* **Extracted information**:

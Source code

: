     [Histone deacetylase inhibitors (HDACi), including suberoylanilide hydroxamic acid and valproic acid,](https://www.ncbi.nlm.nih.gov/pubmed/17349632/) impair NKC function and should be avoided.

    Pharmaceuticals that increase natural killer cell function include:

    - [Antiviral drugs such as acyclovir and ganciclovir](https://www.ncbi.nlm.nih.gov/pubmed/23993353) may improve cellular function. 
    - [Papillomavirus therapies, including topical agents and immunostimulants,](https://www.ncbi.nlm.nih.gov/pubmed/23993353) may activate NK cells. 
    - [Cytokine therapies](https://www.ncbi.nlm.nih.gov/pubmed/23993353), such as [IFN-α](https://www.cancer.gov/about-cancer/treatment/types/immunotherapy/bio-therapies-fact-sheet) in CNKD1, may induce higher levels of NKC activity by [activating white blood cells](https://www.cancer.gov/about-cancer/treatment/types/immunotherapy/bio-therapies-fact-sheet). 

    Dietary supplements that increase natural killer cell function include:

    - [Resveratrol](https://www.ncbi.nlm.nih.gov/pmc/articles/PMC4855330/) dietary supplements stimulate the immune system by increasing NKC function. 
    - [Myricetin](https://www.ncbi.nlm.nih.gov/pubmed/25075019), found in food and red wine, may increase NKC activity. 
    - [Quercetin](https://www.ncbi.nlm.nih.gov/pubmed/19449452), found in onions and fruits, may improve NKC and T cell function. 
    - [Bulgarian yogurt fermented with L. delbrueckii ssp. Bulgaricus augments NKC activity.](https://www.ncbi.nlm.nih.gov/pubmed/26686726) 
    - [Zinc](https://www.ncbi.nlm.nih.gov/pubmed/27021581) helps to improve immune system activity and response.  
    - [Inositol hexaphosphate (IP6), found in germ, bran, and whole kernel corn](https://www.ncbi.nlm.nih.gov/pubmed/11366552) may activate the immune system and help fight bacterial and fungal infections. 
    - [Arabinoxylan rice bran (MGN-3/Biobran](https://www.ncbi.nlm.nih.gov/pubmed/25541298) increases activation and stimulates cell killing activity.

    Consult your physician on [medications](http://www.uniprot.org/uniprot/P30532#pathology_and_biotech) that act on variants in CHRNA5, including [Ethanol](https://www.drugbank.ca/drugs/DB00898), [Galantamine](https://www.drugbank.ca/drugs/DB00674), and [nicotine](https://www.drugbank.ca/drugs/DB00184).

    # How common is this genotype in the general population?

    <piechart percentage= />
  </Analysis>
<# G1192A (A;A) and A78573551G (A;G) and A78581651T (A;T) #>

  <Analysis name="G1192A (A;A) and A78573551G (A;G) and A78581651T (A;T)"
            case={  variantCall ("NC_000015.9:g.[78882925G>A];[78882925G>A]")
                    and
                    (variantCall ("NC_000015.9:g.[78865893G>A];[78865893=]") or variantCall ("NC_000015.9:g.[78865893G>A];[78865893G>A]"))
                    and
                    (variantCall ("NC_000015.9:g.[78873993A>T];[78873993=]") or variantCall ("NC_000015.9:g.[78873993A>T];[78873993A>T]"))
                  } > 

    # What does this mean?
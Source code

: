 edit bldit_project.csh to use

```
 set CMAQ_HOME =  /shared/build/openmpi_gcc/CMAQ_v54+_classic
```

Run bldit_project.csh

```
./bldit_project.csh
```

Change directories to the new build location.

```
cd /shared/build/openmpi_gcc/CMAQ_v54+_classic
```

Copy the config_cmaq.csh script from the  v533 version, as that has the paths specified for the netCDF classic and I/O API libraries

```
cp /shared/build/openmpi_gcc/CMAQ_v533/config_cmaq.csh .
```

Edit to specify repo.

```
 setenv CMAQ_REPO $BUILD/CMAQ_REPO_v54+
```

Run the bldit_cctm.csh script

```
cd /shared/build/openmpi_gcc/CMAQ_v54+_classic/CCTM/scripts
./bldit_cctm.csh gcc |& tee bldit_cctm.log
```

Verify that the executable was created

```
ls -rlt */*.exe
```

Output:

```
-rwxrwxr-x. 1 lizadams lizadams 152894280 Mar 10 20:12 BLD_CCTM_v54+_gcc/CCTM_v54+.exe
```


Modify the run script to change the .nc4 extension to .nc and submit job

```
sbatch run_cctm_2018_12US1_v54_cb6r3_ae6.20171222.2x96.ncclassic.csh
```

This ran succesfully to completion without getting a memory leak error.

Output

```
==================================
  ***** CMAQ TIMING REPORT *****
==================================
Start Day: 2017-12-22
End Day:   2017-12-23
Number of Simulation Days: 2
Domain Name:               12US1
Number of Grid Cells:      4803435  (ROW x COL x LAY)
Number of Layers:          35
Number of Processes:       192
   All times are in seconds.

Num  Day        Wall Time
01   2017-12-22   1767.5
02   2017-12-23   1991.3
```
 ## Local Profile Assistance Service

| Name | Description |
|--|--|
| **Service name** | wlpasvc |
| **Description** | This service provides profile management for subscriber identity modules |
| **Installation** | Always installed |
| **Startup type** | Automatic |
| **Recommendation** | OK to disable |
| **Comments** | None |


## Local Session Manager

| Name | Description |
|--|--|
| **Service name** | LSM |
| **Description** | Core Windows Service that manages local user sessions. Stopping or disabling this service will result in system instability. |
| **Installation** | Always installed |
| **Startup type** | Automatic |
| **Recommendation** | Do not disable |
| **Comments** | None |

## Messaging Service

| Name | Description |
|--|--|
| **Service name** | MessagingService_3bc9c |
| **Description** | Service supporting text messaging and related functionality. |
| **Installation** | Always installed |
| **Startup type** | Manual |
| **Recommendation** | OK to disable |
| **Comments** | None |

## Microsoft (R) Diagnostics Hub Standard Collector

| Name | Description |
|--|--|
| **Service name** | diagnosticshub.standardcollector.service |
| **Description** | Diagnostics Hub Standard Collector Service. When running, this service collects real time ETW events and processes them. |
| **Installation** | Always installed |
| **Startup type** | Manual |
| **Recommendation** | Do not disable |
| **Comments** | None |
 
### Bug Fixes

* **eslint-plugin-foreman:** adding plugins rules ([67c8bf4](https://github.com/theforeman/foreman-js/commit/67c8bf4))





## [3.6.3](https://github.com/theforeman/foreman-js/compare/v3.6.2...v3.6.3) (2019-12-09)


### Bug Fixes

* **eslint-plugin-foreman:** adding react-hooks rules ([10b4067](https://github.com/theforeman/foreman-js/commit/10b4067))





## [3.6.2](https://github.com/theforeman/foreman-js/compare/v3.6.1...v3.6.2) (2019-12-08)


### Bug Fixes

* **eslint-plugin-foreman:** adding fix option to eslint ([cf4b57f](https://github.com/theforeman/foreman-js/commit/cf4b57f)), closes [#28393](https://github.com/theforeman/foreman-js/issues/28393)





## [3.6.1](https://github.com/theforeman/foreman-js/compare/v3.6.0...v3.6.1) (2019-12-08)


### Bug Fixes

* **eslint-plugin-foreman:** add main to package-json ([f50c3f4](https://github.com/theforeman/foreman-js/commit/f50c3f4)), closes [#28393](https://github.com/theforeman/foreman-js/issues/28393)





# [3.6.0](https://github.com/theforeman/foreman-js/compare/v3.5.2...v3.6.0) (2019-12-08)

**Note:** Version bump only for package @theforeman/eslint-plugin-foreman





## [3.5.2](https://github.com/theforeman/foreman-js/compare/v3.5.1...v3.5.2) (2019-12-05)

* **Exercise goal**: Your reply should hold only the lines from the first line of the records through the one with "T cell function.", reproduced word for word.

* **Exercise response**:
Source code

:     [Histone deacetylase inhibitors (HDACi), including suberoylanilide hydroxamic acid and valproic acid,](https://www.ncbi.nlm.nih.gov/pubmed/17349632/) impair NKC function and should be avoided.

    Pharmaceuticals that increase natural killer cell function include:

    - [Antiviral drugs such as acyclovir and ganciclovir](https://www.ncbi.nlm.nih.gov/pubmed/23993353) may improve cellular function. 
    - [Papillomavirus therapies, including topical agents and immunostimulants,](https://www.ncbi.nlm.nih.gov/pubmed/23993353) may activate NK cells. 
    - [Cytokine therapies](https://www.ncbi.nlm.nih.gov/pubmed/23993353), such as [IFN-α](https://www.cancer.gov/about-cancer/treatment/types/immunotherapy/bio-therapies-fact-sheet) in CNKD1, may induce higher levels of NKC activity by [activating white blood cells](https://www.cancer.gov/about-cancer/treatment/types/immunotherapy/bio-therapies-fact-sheet). 

    Dietary supplements that increase natural killer cell function include:

    - [Resveratrol](https://www.ncbi.nlm.nih.gov/pmc/articles/PMC4855330/) dietary supplements stimulate the immune system by increasing NKC function. 
    - [Myricetin](https://www.ncbi.nlm.nih.gov/pubmed/25075019), found in food and red wine, may increase NKC activity. 
    - [Quercetin](https://www.ncbi.nlm.nih.gov/pubmed/19449452), found in onions and fruits, may improve NKC and T cell function. 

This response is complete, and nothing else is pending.